**Activity**
Filter these entries, keeping only lines that hold the word "worries".

**Data for this exercise**

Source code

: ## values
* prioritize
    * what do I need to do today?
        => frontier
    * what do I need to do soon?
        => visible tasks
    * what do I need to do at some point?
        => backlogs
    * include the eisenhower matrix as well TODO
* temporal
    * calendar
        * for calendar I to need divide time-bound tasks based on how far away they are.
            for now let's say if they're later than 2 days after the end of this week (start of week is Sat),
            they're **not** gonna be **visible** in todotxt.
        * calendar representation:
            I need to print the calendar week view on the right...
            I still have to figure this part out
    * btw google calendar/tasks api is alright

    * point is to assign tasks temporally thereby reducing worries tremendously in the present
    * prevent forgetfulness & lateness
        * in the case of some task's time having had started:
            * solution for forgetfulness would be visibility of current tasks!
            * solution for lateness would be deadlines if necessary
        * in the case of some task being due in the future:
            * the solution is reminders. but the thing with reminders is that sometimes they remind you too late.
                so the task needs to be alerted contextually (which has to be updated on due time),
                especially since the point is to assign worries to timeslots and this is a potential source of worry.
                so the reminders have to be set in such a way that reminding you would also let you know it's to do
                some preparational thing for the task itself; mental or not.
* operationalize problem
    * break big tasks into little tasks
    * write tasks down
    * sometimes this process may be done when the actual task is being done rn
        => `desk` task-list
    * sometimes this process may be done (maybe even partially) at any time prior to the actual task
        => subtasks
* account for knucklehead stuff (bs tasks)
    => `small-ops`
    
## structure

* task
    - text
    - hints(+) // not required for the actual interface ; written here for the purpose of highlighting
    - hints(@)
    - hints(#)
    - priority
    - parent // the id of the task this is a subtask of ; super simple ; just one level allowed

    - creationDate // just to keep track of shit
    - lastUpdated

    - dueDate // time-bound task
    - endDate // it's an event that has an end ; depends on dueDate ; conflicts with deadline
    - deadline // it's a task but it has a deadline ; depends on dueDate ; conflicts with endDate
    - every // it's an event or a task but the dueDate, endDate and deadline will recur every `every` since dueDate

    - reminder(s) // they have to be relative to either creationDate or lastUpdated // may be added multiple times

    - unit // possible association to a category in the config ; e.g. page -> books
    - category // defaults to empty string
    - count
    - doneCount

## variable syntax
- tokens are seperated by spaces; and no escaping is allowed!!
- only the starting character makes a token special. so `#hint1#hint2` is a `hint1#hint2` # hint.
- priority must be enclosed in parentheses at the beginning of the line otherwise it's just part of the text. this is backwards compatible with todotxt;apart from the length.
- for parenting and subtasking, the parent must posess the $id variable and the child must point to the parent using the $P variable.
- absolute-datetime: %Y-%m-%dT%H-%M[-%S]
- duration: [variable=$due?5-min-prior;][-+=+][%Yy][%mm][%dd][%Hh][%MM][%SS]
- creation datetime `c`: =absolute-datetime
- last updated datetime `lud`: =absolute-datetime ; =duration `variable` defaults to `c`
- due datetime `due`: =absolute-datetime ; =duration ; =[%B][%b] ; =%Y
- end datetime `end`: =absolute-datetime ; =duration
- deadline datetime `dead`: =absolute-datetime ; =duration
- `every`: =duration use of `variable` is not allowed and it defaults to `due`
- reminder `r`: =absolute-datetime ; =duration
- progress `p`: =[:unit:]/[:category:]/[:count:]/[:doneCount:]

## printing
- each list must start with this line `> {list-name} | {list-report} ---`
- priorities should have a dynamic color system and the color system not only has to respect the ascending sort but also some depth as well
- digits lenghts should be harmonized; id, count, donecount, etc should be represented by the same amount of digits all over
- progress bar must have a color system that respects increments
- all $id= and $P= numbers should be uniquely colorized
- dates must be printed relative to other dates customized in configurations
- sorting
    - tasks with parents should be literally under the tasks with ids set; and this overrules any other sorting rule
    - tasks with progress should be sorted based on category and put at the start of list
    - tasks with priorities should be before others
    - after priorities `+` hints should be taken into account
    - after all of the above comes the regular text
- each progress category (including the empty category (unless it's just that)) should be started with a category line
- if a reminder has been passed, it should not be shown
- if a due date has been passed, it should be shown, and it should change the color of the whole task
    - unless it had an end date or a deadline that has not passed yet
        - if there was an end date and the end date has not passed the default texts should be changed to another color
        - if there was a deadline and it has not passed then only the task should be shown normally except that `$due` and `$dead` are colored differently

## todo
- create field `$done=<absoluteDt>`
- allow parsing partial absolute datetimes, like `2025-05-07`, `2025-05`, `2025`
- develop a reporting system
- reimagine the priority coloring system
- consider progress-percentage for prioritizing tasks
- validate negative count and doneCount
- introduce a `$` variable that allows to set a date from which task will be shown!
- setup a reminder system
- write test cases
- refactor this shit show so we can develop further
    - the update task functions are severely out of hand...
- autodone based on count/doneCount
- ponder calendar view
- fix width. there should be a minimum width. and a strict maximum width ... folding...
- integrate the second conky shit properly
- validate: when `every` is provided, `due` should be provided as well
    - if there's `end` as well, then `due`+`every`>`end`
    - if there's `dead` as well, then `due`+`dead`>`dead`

**The completed task**
    * point is to assign tasks temporally thereby reducing worries tremendously in the present
                especially since the point is to assign worries to timeslots and this is a potential source of worry.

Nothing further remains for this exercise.